Disclaimer: In the post below, I will focus only on the methodological approach of how LLMs can assist in data platform modernization and how this approach is different from the “traditional one.”
Nonetheless, my explanations are backed up by WIP code allocated in the GitHub repo here, so feel free to reuse it.

Most organizations embarking on data platform modernization projects face similar obstacles, and once you start this journey, it feels like you have opened Pandora’s box.
No hope on the horizon, but “bringers of evil” everywhere:
Legacy codebases are undocumented, with critical business logic buried in decades-old code, and no one knows where the data is coming from or who is still using it.
Technical debt has accumulated as systems have evolved organically, creating interdependencies defying easy mapping and lineage.
Data quality issues, inconsistent development standards, security, and regulatory constraints further complicate matters.
On top of this, the human element brings additional challenges.
Teams with expertise in legacy systems sometimes lack familiarity with modern cloud architectures, while cloud specialists struggle to understand the particularities of older platforms. This knowledge gap creates friction and increases the risk of errors and delays during modernization.
Then, there are stakeholders — the visionaries who invested a substantial budget in this expensive initiative and, therefore, expect results sooner than predicted by the project. In some situations, they expect even more to be delivered than initially planned, and as the project evolves, their requirements evolve with it. (But deadlines stay the same).
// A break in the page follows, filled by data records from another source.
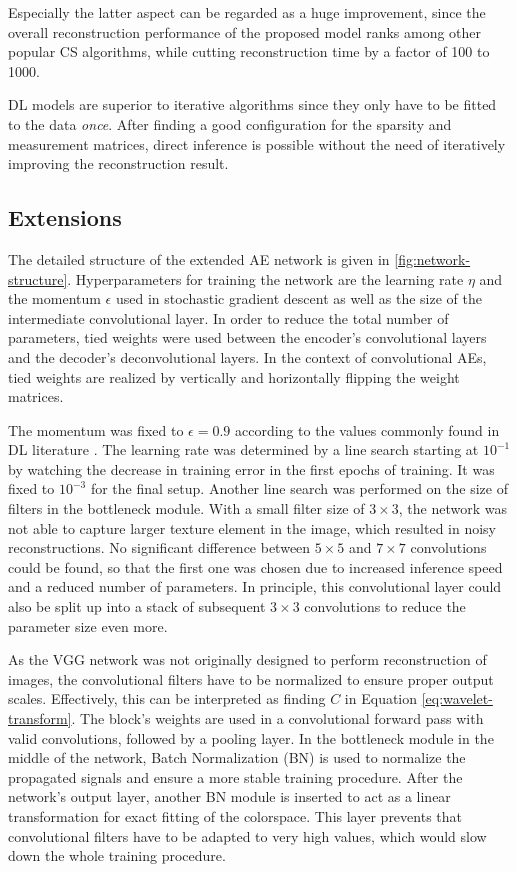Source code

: \documentclass[10pt,twocolumn,a4paper]{article}
\newcommand{\abbr}[2]{#1 (#2)}
\begin{document}
Especially the latter aspect can be regarded as a huge improvement, since the overall reconstruction performance of the proposed model ranks among other popular CS algorithms, while cutting reconstruction time by a factor of 100 to 1000.

DL models are superior to iterative algorithms since they only have to be fitted to the data \emph{once}.
After finding a good configuration for the sparsity and measurement matrices, direct inference is possible without the need of iteratively improving the reconstruction result.

\subsection{Extensions}

The detailed structure of the extended AE network is given in \autoref{fig:network-structure}.
Hyperparameters for training the network are the learning rate $\eta$ and the momentum $\epsilon$ used in stochastic gradient descent as well as the size of the intermediate convolutional layer.
In order to reduce the total number of parameters, tied weights were used between the encoder's convolutional layers and the decoder's deconvolutional layers.
In the context of convolutional AEs, tied weights are realized by vertically and horizontally flipping the weight matrices.

The momentum was fixed to $\epsilon = 0.9$ according to the values commonly found in DL literature \cite{Simonyan14, Szegedy15}.
The learning rate was determined by a line search starting at $10^{-1}$ by watching the decrease in training error in the first epochs of training.
It was fixed to $10^{-3}$ for the final setup.
Another line search was performed on the size of filters in the bottleneck module.
With a small filter size of $3 \times 3$, the network was not able to capture larger texture element in the image, which resulted in noisy reconstructions.
No significant difference between $5 \times 5$ and $7 \times 7$ convolutions could be found, so that the first one was chosen due to increased inference speed and a reduced number of parameters.
In principle, this convolutional layer could also be split up into a stack of subsequent $3 \times 3$ convolutions to reduce the parameter size even more.

As the VGG network was not originally designed to perform reconstruction of images, the convolutional filters have to be normalized to ensure proper output scales.
Effectively, this can be interpreted as finding $C$ in Equation \eqref{eq:wavelet-transform}.
The block's weights are used in a convolutional forward pass with valid convolutions, followed by a pooling layer.
In the bottleneck module in the middle of the network, \abbr{Batch Normalization}{BN} is used to normalize the propagated signals and ensure a more stable training procedure.
After the network's output layer, another BN module is inserted to act as a linear transformation for exact fitting of the colorspace.
This layer prevents that convolutional filters have to be adapted to very high values, which would slow down the whole training procedure.
\end{document}
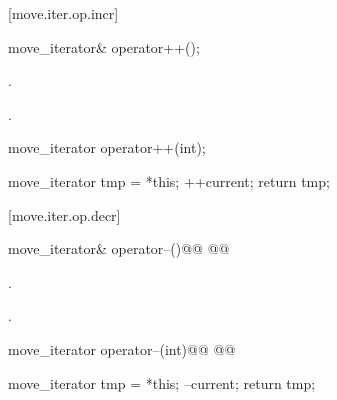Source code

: [move.iter.op.incr]{}

%
%
\begin{itemdecl}
move_iterator& operator++();
\end{itemdecl}

\begin{itemdescr}
\pnum
\effects {}.

\pnum
\returns {}.
\end{itemdescr}

%
%
\begin{itemdecl}
move_iterator operator++(int);
\end{itemdecl}

\begin{itemdescr}
\pnum
\effects
\begin{codeblock}
move_iterator tmp = *this;
++current;
return tmp;
\end{codeblock}
\end{itemdescr}

[move.iter.op.decr]{}

%
%
\begin{itemdecl}
move_iterator& operator--()@\removed{;}@
  @@
\end{itemdecl}

\begin{itemdescr}
\pnum
\effects {}.

\pnum
\returns {}.
\end{itemdescr}

%
%
\begin{itemdecl}
move_iterator operator--(int)@\removed{;}@
  @@
\end{itemdecl}

\begin{itemdescr}
\pnum
\effects
\begin{codeblock}
move_iterator tmp = *this;
--current;
return tmp;
\end{codeblock}
\end{itemdescr}

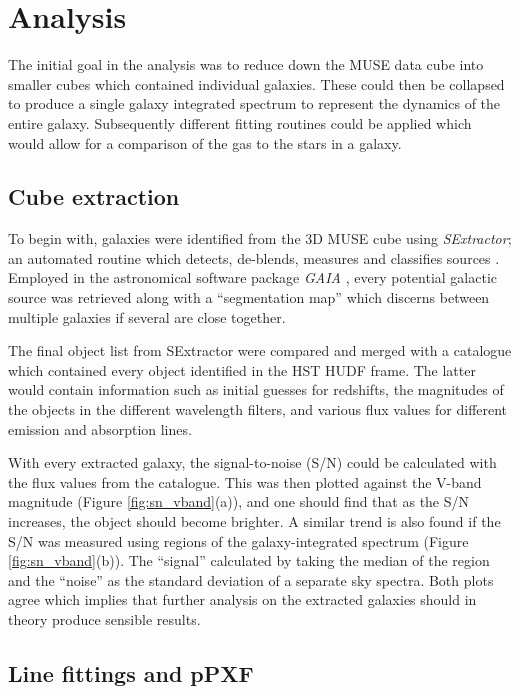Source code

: \documentclass[12pt, twocolumn]{revtex4}    %
\begin{document}
\section{Analysis} 
\label{sec:analysis}

The initial goal in the analysis was to reduce down the MUSE data cube into smaller cubes which contained individual galaxies. These could then be collapsed to produce a single galaxy integrated spectrum to represent the dynamics of the entire galaxy. Subsequently different fitting routines could be applied which would allow for a comparison of the gas to the stars in a galaxy.

\subsection{Cube extraction}

To begin with, galaxies were identified from the 3D MUSE cube using \textit{SExtractor}; an automated routine which detects, de-blends, measures and classifies sources \citep{bertin_sextractor}. Employed in the astronomical software package \textit{GAIA} \citep{currie_starlink}, every potential galactic source was retrieved along with a ``segmentation map'' which discerns between multiple galaxies if several are close together. 

The final object list from SExtractor were compared and merged with a catalogue which contained every object identified in the HST HUDF frame. The latter would contain information such as initial guesses for redshifts, the magnitudes of the objects in the different wavelength filters, and various flux values for different emission and absorption lines.


With every extracted galaxy, the signal-to-noise (S/N) could be calculated with the flux values from the catalogue. This was then plotted against the V-band magnitude (Figure \ref{fig:sn_vband}(a)), and one should find that as the S/N increases, the object should become brighter. A similar trend is also found if the S/N was measured using regions of the galaxy-integrated spectrum (Figure \ref{fig:sn_vband}(b)). The ``signal'' calculated by taking the median of the region and the ``noise'' as the standard deviation of a separate sky spectra. Both plots agree which implies that further analysis on the extracted galaxies should in theory produce sensible results. 

\subsection{Line fittings and pPXF} 
\end{document}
Even with all the efforts invested in a pre-mortem strategy and building a savvy team of lead, shadow, and sparring experts to pull the project forward, unexpected challenges can prolong the project for months (I fear to say even years).
And even by adopting available data migration tools and plugins, extensive manual effort sometimes can’t be avoided.
In the end, most of the tools are rule-based, and none can cover all the cases you encounter in modernization.
Thus, you often end up analyzing source code function by function, mapping data structures, rewriting business logic, and adapting to the constraints and capabilities of target platforms.
When this is all finalized, and you start thinking you can take a breath of fresh air, the testing phase comes. To hand over the bad news first; it sometimes lasts longer than the development, and engineers struggle with how to automate this process between two different platforms (“the old vs. the new” or “the source vs. the target”). And can you even do the testing programmatically if you change the code and enhance it as well? Or what if you notice the source data model is incorrect and needs to be fixed?
“The joy of re-engineering” — said no project lead, business analyst, data engineer, data scientist, or stakeholder ever.
I just listed what usually happens on small to medium projects, so it’s clear this process doesn’t scale well.
In large enterprises with octopus-like digital ecosystems spanning multiple technologies and decades of development, you need multiple modernization projects.
The longer they last, the more complex they become; you experience human fluctuation, which means you don’t have the constant knowledge and expertise to move from one project to another smoothly.
From my explanations, you understand why these projects fail or don’t even start, although they are very much needed.
Now, regardless of all this complexity, there is a silver lining in the era we live in — the Generative AI era.
Or, as I like to say:
Desperate times call for Generative AI measures.
Joke aside. I am all for Generative AI, but I tend to be conscious of why, where, and when to use it.
Data modernization projects are, for me, this “why, where, and when.”
Let’s exemplify this with one data product that needs to be modernized.

The problem
Imagine you have inherited a stack of analytical products with code that powers your organization’s insights and is served to both internal and external users.
All inherited data products are interconnected, and one of the critical ones is the RFM (Recency, Frequency, Monetary) analysis used for customer segmentation 👇🏼. It’s 700+ lines of SQL code that have been maintained by 3–4 different developers over the past decade.
The business depends on it daily, and modernization is necessary to serve the rising number of users.
The priority is to migrate it to Microsoft Fabric medallion architecture using PySpark while ensuring:
The business logic remains intact,
Performance improves,
The new code follows best development practices,
Documentation is in place,
Testing proves the equivalence of results.
What happens next is you and your colleagues find yourselves staring at a stakeholder who requested a modernization of this product, and you wonder what exactly this business logic is and where is the documentation that should explain it.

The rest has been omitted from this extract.